DIRECTIONS:
Only the lines from the start of the data through the line with "that all the roots cannot rational." belong in the copy. Restate them word for word, minus the pictures.

(DATA SECTION Opens)

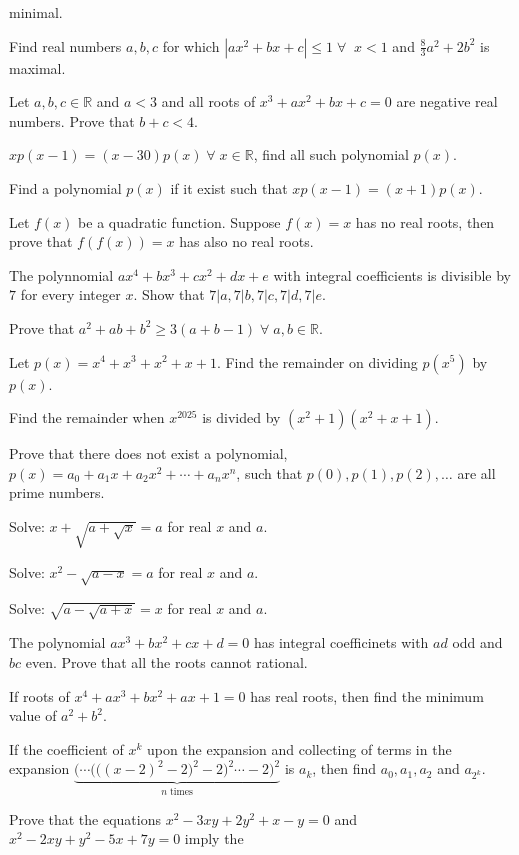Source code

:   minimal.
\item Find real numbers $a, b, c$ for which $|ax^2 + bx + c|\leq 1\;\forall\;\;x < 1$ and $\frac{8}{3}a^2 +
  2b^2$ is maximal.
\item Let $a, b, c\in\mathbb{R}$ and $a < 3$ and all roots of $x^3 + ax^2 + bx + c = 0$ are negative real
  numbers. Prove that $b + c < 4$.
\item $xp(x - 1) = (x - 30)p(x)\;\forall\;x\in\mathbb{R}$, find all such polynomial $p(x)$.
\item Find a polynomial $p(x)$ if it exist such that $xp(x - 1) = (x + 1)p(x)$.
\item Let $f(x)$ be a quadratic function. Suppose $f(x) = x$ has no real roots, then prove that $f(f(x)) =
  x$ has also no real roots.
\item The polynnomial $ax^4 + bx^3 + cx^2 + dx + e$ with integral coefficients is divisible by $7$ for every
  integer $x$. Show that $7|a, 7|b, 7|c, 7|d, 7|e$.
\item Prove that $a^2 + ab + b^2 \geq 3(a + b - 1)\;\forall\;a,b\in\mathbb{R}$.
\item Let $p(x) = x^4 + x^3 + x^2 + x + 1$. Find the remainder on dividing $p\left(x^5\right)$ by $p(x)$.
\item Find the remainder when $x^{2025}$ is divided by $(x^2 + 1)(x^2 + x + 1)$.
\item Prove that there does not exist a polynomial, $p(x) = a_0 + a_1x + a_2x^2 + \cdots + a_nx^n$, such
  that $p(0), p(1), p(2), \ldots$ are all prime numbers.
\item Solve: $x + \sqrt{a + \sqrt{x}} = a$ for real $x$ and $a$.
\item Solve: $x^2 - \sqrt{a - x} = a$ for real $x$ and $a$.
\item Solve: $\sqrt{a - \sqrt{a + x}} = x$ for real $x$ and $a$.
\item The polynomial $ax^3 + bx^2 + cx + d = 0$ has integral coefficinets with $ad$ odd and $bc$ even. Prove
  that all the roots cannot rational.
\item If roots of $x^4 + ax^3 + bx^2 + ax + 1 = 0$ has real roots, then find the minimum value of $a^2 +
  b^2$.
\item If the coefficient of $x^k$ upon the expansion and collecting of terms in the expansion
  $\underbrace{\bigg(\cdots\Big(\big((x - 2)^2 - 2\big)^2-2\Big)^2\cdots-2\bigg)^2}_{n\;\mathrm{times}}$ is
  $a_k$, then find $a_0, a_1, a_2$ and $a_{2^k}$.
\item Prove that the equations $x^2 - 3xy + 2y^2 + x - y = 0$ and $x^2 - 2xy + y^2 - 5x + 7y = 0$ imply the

(DATA SECTION Closes)

OUTPUT FOR THIS TASK:
Source code

:   minimal.
\item Find real numbers $a, b, c$ for which $|ax^2 + bx + c|\leq 1\;\forall\;\;x < 1$ and $\frac{8}{3}a^2 +
  2b^2$ is maximal.
\item Let $a, b, c\in\mathbb{R}$ and $a < 3$ and all roots of $x^3 + ax^2 + bx + c = 0$ are negative real
  numbers. Prove that $b + c < 4$.
\item $xp(x - 1) = (x - 30)p(x)\;\forall\;x\in\mathbb{R}$, find all such polynomial $p(x)$.
\item Find a polynomial $p(x)$ if it exist such that $xp(x - 1) = (x + 1)p(x)$.
\item Let $f(x)$ be a quadratic function. Suppose $f(x) = x$ has no real roots, then prove that $f(f(x)) =
  x$ has also no real roots.
\item The polynnomial $ax^4 + bx^3 + cx^2 + dx + e$ with integral coefficients is divisible by $7$ for every
  integer $x$. Show that $7|a, 7|b, 7|c, 7|d, 7|e$.
\item Prove that $a^2 + ab + b^2 \geq 3(a + b - 1)\;\forall\;a,b\in\mathbb{R}$.
\item Let $p(x) = x^4 + x^3 + x^2 + x + 1$. Find the remainder on dividing $p\left(x^5\right)$ by $p(x)$.
\item Find the remainder when $x^{2025}$ is divided by $(x^2 + 1)(x^2 + x + 1)$.
\item Prove that there does not exist a polynomial, $p(x) = a_0 + a_1x + a_2x^2 + \cdots + a_nx^n$, such
  that $p(0), p(1), p(2), \ldots$ are all prime numbers.
\item Solve: $x + \sqrt{a + \sqrt{x}} = a$ for real $x$ and $a$.
\item Solve: $x^2 - \sqrt{a - x} = a$ for real $x$ and $a$.
\item Solve: $\sqrt{a - \sqrt{a + x}} = x$ for real $x$ and $a$.
\item The polynomial $ax^3 + bx^2 + cx + d = 0$ has integral coefficinets with $ad$ odd and $bc$ even. Prove
  that all the roots cannot rational.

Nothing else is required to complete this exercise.